• Exercise material:
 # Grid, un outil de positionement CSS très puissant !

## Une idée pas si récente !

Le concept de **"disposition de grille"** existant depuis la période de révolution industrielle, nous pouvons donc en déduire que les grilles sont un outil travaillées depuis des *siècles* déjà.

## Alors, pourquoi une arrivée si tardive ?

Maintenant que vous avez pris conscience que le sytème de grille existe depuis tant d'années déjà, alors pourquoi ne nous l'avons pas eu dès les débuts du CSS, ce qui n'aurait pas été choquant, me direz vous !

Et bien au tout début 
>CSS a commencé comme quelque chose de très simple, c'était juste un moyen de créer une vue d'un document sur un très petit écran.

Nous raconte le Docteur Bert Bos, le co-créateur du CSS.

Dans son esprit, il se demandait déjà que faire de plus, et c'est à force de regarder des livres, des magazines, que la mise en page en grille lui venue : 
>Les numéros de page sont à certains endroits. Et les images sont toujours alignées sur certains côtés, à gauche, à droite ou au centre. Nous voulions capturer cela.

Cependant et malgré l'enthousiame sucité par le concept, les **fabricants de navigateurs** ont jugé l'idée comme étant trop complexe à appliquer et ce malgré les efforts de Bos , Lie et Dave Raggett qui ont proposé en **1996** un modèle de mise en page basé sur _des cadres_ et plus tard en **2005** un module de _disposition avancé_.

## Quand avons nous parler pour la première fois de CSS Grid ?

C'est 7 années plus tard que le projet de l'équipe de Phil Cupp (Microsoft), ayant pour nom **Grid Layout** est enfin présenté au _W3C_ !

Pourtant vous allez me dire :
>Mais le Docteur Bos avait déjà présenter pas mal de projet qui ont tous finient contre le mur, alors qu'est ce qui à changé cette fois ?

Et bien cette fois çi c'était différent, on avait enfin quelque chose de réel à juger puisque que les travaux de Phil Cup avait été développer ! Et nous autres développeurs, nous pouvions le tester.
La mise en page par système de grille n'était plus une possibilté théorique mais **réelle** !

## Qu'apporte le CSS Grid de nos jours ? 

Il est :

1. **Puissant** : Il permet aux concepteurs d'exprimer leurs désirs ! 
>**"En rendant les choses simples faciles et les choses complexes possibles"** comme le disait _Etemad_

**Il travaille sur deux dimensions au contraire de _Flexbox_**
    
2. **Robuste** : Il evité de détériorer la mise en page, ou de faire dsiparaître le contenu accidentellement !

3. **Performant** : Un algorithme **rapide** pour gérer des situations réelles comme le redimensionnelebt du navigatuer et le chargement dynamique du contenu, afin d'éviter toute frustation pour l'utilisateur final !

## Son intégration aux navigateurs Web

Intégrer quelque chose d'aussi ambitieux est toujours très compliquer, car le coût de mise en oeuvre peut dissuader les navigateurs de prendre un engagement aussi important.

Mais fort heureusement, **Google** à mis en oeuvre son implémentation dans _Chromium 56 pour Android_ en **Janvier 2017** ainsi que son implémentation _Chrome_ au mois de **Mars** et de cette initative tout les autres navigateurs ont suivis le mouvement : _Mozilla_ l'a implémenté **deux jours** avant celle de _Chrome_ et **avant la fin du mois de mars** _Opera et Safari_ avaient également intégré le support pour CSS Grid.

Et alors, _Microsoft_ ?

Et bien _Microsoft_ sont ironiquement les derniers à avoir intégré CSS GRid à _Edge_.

--

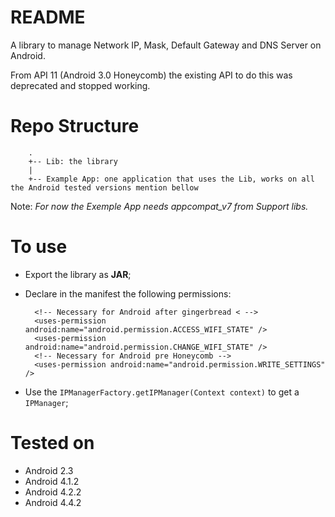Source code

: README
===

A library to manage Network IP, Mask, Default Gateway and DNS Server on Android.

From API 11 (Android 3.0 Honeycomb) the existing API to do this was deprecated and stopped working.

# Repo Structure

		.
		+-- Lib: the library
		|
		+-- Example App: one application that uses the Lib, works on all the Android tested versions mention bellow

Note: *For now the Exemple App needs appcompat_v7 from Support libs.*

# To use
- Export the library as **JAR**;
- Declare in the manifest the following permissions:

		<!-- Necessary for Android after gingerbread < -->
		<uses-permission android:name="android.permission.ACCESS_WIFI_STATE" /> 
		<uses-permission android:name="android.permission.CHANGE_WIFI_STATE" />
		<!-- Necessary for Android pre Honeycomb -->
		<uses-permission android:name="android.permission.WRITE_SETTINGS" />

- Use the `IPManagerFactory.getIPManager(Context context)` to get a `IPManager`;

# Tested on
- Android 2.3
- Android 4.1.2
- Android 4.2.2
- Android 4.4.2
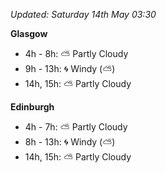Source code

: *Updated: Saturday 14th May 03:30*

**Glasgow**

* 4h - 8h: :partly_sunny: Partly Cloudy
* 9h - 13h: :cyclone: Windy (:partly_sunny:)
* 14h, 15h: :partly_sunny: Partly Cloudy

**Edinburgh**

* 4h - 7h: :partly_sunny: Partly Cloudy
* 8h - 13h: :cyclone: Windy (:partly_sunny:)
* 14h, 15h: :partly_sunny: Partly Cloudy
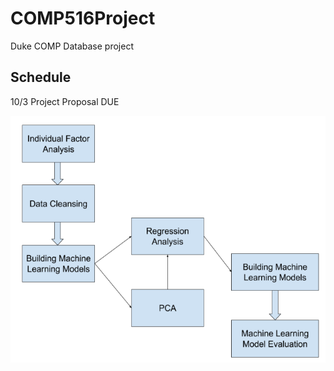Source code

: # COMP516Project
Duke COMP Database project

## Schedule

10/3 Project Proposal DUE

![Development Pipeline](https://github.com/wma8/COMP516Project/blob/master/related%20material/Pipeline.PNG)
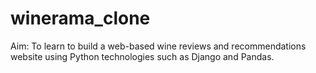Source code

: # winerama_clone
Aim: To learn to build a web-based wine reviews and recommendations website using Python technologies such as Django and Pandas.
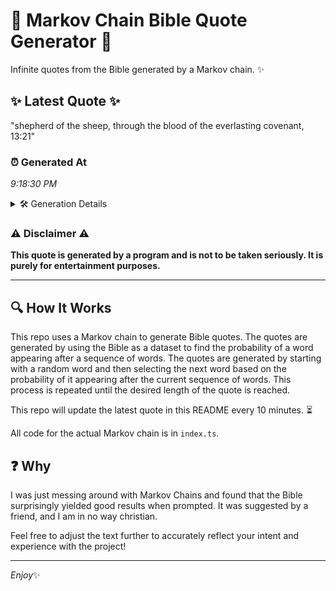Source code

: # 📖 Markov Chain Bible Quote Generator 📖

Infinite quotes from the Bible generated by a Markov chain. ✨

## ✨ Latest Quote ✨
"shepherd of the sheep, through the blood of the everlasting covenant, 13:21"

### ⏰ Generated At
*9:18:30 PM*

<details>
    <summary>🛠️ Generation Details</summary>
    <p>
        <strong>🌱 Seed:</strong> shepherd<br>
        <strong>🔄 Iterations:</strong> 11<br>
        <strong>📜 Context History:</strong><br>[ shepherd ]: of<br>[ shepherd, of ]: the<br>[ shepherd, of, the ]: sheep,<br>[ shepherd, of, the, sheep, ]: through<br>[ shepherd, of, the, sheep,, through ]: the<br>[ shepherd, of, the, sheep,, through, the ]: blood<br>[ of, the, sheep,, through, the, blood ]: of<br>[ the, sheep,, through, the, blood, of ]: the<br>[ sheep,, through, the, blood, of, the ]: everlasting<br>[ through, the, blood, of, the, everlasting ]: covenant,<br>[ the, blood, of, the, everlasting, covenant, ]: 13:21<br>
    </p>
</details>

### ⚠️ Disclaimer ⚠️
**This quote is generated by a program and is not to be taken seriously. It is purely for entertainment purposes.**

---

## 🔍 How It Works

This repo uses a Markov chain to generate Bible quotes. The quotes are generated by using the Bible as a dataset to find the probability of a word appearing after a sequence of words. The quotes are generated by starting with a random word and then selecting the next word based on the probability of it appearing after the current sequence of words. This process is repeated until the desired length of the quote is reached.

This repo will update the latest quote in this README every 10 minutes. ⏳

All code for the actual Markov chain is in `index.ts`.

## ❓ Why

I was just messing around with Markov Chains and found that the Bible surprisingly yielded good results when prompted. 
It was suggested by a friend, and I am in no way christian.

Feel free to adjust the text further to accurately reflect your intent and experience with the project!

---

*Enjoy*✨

• Assignment: Could you set down, word for word, only the lines above from the line with "# Grid, un outil" to the line with "## Alors, pourquoi une arrivée si tardive ?", including both?

• Solution for this task:
 # Grid, un outil de positionement CSS très puissant !

## Une idée pas si récente !

Le concept de **"disposition de grille"** existant depuis la période de révolution industrielle, nous pouvons donc en déduire que les grilles sont un outil travaillées depuis des *siècles* déjà.

## Alors, pourquoi une arrivée si tardive ?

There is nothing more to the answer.